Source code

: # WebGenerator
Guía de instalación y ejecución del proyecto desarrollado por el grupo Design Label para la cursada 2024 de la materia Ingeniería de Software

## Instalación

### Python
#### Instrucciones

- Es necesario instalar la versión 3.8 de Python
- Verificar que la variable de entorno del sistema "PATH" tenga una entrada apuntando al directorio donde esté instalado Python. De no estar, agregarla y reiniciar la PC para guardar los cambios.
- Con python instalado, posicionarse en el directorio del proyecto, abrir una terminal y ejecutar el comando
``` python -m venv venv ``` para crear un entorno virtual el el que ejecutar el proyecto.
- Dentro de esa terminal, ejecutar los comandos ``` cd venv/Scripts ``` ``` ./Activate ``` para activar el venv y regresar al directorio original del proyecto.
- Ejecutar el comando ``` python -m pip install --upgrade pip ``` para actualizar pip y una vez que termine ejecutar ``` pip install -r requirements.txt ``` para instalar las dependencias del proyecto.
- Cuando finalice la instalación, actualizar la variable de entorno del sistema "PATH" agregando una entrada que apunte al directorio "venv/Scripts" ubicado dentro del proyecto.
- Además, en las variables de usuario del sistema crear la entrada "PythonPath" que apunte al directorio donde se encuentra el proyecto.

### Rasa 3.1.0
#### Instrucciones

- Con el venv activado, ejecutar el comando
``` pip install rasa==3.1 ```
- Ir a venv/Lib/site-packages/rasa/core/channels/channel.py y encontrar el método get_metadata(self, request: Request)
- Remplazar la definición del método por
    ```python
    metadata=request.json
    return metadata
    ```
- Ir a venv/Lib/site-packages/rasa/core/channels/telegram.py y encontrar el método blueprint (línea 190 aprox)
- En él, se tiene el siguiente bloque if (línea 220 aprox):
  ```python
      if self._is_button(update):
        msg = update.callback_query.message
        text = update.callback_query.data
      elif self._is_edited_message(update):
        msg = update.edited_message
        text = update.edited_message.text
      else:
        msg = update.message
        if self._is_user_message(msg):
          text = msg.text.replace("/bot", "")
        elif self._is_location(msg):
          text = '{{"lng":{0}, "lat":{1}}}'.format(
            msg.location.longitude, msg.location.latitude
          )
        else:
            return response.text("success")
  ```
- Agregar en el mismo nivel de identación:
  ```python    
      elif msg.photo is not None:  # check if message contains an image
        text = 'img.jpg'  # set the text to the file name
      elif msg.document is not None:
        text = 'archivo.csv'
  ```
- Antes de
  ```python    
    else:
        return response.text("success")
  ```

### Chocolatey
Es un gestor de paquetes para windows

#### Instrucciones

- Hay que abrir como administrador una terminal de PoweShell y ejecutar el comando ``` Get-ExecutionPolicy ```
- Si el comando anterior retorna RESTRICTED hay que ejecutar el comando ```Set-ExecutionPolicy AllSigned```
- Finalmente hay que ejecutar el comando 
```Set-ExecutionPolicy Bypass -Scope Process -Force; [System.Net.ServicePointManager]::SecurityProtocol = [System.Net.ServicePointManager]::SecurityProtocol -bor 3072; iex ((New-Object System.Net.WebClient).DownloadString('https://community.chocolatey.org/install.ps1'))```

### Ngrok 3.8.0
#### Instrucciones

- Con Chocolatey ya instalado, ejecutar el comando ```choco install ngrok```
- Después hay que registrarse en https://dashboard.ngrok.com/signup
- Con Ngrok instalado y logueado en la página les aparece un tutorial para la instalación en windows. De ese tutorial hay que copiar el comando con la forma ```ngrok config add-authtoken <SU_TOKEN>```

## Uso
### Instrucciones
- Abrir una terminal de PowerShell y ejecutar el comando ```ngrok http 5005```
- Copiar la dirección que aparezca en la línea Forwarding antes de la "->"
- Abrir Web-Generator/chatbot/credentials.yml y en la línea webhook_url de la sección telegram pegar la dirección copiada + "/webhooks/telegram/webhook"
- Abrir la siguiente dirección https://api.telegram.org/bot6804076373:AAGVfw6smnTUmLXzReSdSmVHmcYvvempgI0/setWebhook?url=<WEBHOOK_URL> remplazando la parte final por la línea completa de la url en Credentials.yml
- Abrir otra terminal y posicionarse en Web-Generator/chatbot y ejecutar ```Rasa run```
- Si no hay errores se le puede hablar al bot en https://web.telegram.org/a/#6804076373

## Action item
The lines above that include "response" should each be listed.

## Completed exercise
            return response.text("success")
        return response.text("success")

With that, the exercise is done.